Diese statisch, also zur Zeit der Codegenerierung festgelegten Abhängigkeiten können durch dynamische Abhängigkeiten ergänzt werden, wenn zum Beispiel ein Flag benutzt wird, um festzulegen, ob ein Objekt persistent sein soll. Projektspezifische Fälle wie diese sollten typischerweise nicht mehr durch eine vorgegebene Semantikdefinition, sondern durch selbstdefinierten Code realisiert werden, der durch den mit Templates parametrisierten Codegenerator systematisch hinzugefügt wird.

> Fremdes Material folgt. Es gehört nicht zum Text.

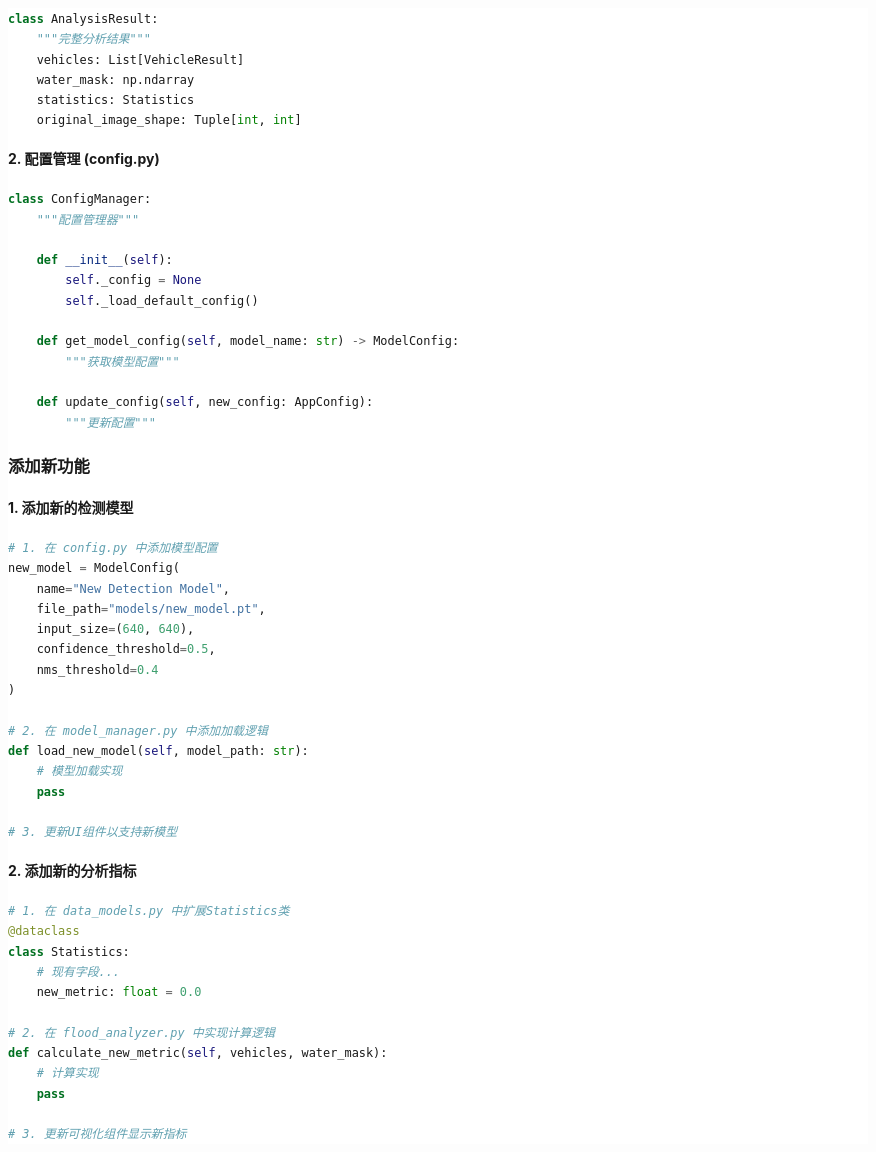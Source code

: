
 ```python
class AnalysisResult:
    """完整分析结果"""
    vehicles: List[VehicleResult]
    water_mask: np.ndarray
    statistics: Statistics
    original_image_shape: Tuple[int, int]
```

#### 2. 配置管理 (config.py)
```python
class ConfigManager:
    """配置管理器"""
    
    def __init__(self):
        self._config = None
        self._load_default_config()
    
    def get_model_config(self, model_name: str) -> ModelConfig:
        """获取模型配置"""
        
    def update_config(self, new_config: AppConfig):
        """更新配置"""
```

### 添加新功能

#### 1. 添加新的检测模型
```python
# 1. 在 config.py 中添加模型配置
new_model = ModelConfig(
    name="New Detection Model",
    file_path="models/new_model.pt",
    input_size=(640, 640),
    confidence_threshold=0.5,
    nms_threshold=0.4
)

# 2. 在 model_manager.py 中添加加载逻辑
def load_new_model(self, model_path: str):
    # 模型加载实现
    pass

# 3. 更新UI组件以支持新模型
```

#### 2. 添加新的分析指标
```python
# 1. 在 data_models.py 中扩展Statistics类
@dataclass
class Statistics:
    # 现有字段...
    new_metric: float = 0.0

# 2. 在 flood_analyzer.py 中实现计算逻辑
def calculate_new_metric(self, vehicles, water_mask):
    # 计算实现
    pass

# 3. 更新可视化组件显示新指标
```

Die Steuerung der Implementierungsform jedes UML/P-Konzepts kann grundsätzlich durch Stereotypen und Merkmale erfolgen. Jedoch ist die ausschließliche Verwendung von Stereotypen und Merkmalen in der Praxis nicht ausreichend. Stattdessen reduziert sich die Markierung der UML-Diagramme im Wesentlichen auf den Stereotyp-Namen, optional ergänzt um zusätzliche Parameterwerte. Die Umsetzung eines mit einem Stereotyp markierten UML/P-Elements in eine Implementierung wird durch zusätzliche Templates oder Skripte vorgenommen, die durch den Codegenerator ausgeführt werden und diesen, wie in Abbildung 4.6 skizziert, sehr flexibel parametrisieren.